Task item — The expected answer is the data below, printed verbatim without its pictures.

(Saved entries)
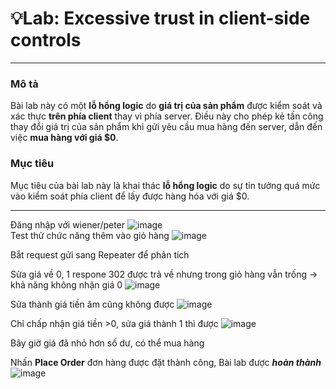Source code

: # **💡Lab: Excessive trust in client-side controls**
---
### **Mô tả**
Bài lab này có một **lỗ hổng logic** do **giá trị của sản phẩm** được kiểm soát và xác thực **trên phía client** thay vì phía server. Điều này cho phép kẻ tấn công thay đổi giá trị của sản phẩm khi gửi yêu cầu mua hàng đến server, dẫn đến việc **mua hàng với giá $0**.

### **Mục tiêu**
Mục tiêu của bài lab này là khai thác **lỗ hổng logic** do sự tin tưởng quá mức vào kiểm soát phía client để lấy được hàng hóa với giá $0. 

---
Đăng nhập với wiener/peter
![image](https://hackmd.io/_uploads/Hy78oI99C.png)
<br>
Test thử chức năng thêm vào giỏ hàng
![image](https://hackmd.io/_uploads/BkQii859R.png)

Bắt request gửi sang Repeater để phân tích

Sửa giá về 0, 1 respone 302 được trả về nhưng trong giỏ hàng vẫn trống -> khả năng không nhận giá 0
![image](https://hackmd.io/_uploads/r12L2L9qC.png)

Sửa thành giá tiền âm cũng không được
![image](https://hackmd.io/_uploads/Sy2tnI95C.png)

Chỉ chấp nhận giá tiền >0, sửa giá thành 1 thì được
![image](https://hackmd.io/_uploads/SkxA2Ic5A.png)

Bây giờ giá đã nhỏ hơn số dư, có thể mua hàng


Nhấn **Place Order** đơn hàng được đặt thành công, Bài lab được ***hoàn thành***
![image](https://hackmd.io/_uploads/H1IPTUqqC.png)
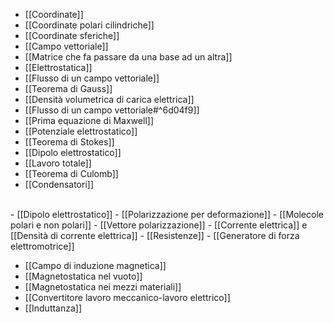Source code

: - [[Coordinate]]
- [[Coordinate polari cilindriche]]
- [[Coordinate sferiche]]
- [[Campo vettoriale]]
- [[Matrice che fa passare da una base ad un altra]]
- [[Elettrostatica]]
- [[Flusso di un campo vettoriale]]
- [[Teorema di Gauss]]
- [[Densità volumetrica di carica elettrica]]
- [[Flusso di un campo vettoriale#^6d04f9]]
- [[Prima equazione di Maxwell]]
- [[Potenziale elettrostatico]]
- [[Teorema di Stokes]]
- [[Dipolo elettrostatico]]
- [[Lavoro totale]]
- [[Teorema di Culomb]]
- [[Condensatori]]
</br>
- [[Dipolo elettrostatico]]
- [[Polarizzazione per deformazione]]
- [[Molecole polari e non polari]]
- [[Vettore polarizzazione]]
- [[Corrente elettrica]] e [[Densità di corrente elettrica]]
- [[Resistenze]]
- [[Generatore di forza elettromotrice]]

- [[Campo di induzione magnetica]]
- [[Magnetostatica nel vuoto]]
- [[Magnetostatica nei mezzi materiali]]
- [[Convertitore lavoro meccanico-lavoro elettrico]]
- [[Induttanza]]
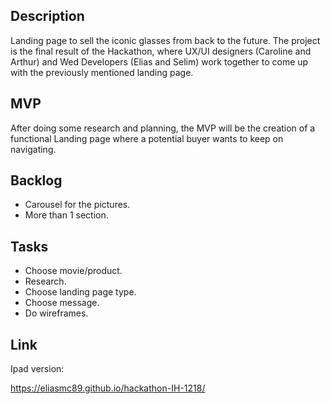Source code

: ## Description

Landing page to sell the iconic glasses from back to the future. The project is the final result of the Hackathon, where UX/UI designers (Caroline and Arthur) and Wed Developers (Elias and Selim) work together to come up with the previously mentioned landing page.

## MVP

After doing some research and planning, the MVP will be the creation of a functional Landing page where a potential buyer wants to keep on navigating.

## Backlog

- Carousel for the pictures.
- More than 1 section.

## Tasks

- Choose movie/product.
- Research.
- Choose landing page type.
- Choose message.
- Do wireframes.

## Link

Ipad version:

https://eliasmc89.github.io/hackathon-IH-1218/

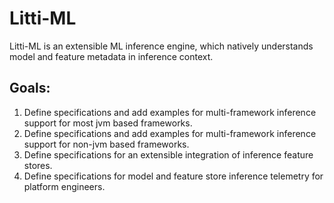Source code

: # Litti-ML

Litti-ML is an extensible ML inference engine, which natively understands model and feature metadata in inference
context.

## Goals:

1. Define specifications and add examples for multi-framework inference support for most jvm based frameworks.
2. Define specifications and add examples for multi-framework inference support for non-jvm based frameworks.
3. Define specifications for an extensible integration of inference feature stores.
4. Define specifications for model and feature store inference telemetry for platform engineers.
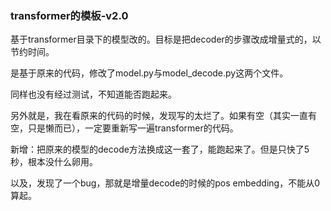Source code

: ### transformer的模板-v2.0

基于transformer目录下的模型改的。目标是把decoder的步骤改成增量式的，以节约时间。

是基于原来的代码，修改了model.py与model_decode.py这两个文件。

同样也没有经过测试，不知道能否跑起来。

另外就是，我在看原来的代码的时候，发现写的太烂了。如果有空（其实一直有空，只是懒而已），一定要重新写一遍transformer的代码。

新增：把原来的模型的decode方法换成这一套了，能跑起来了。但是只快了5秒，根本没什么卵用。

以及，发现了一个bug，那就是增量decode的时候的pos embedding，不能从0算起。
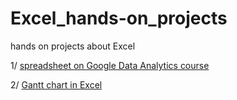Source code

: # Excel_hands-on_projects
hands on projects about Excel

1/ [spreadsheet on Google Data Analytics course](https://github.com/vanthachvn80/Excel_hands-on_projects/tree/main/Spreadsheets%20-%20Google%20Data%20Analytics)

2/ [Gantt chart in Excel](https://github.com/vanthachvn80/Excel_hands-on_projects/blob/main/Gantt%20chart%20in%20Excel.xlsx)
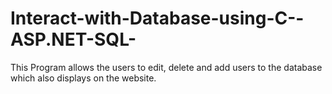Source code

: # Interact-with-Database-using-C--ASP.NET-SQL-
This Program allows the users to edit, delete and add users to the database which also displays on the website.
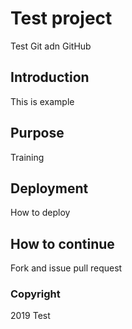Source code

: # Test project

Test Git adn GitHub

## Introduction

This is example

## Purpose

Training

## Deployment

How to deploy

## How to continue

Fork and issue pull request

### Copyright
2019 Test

Exercise answer —
Source code

: # **💡Lab: Excessive trust in client-side controls**
---
### **Mô tả**
Bài lab này có một **lỗ hổng logic** do **giá trị của sản phẩm** được kiểm soát và xác thực **trên phía client** thay vì phía server. Điều này cho phép kẻ tấn công thay đổi giá trị của sản phẩm khi gửi yêu cầu mua hàng đến server, dẫn đến việc **mua hàng với giá $0**.

### **Mục tiêu**
Mục tiêu của bài lab này là khai thác **lỗ hổng logic** do sự tin tưởng quá mức vào kiểm soát phía client để lấy được hàng hóa với giá $0. 

---
Đăng nhập với wiener/peter
![image](https://hackmd.io/_uploads/Hy78oI99C.png)
<br>
Test thử chức năng thêm vào giỏ hàng
![image](https://hackmd.io/_uploads/BkQii859R.png)

Bắt request gửi sang Repeater để phân tích

Sửa giá về 0, 1 respone 302 được trả về nhưng trong giỏ hàng vẫn trống -> khả năng không nhận giá 0
![image](https://hackmd.io/_uploads/r12L2L9qC.png)

Sửa thành giá tiền âm cũng không được
![image](https://hackmd.io/_uploads/Sy2tnI95C.png)

Chỉ chấp nhận giá tiền >0, sửa giá thành 1 thì được
![image](https://hackmd.io/_uploads/SkxA2Ic5A.png)

Bây giờ giá đã nhỏ hơn số dư, có thể mua hàng


Nhấn **Place Order** đơn hàng được đặt thành công, Bài lab được ***hoàn thành***
![image](https://hackmd.io/_uploads/H1IPTUqqC.png)
Source code

: - [[Coordinate]]
- [[Coordinate polari cilindriche]]
- [[Coordinate sferiche]]
- [[Campo vettoriale]]
- [[Matrice che fa passare da una base ad un altra]]
- [[Elettrostatica]]
- [[Flusso di un campo vettoriale]]
- [[Teorema di Gauss]]
- [[Densità volumetrica di carica elettrica]]
- [[Flusso di un campo vettoriale#^6d04f9]]
- [[Prima equazione di Maxwell]]
- [[Potenziale elettrostatico]]
- [[Teorema di Stokes]]
- [[Dipolo elettrostatico]]
- [[Lavoro totale]]
- [[Teorema di Culomb]]
- [[Condensatori]]
</br>
- [[Dipolo elettrostatico]]
- [[Polarizzazione per deformazione]]
- [[Molecole polari e non polari]]
- [[Vettore polarizzazione]]
- [[Corrente elettrica]] e [[Densità di corrente elettrica]]
- [[Resistenze]]
- [[Generatore di forza elettromotrice]]

- [[Campo di induzione magnetica]]
- [[Magnetostatica nel vuoto]]
- [[Magnetostatica nei mezzi materiali]]
- [[Convertitore lavoro meccanico-lavoro elettrico]]
- [[Induttanza]]
Source code

: ## Description

Landing page to sell the iconic glasses from back to the future. The project is the final result of the Hackathon, where UX/UI designers (Caroline and Arthur) and Wed Developers (Elias and Selim) work together to come up with the previously mentioned landing page.

## MVP

After doing some research and planning, the MVP will be the creation of a functional Landing page where a potential buyer wants to keep on navigating.

## Backlog

- Carousel for the pictures.
- More than 1 section.

## Tasks

- Choose movie/product.
- Research.
- Choose landing page type.
- Choose message.
- Do wireframes.

## Link

Ipad version:

https://eliasmc89.github.io/hackathon-IH-1218/

Source code

: # Litti-ML

Litti-ML is an extensible ML inference engine, which natively understands model and feature metadata in inference
context.

## Goals:

1. Define specifications and add examples for multi-framework inference support for most jvm based frameworks.
2. Define specifications and add examples for multi-framework inference support for non-jvm based frameworks.
3. Define specifications for an extensible integration of inference feature stores.
4. Define specifications for model and feature store inference telemetry for platform engineers.
Source code

: ### transformer的模板-v2.0

基于transformer目录下的模型改的。目标是把decoder的步骤改成增量式的，以节约时间。

是基于原来的代码，修改了model.py与model_decode.py这两个文件。

同样也没有经过测试，不知道能否跑起来。

另外就是，我在看原来的代码的时候，发现写的太烂了。如果有空（其实一直有空，只是懒而已），一定要重新写一遍transformer的代码。

新增：把原来的模型的decode方法换成这一套了，能跑起来了。但是只快了5秒，根本没什么卵用。

以及，发现了一个bug，那就是增量decode的时候的pos embedding，不能从0算起。
Source code

: # Excel_hands-on_projects
hands on projects about Excel

1/ [spreadsheet on Google Data Analytics course](https://github.com/vanthachvn80/Excel_hands-on_projects/tree/main/Spreadsheets%20-%20Google%20Data%20Analytics)

2/ [Gantt chart in Excel](https://github.com/vanthachvn80/Excel_hands-on_projects/blob/main/Gantt%20chart%20in%20Excel.xlsx)
Source code

: # Interact-with-Database-using-C--ASP.NET-SQL-
This Program allows the users to edit, delete and add users to the database which also displays on the website.
Source code

: # Test project

Test Git adn GitHub

## Introduction

This is example

## Purpose

Training

## Deployment

How to deploy

## How to continue

Fork and issue pull request

### Copyright
2019 Test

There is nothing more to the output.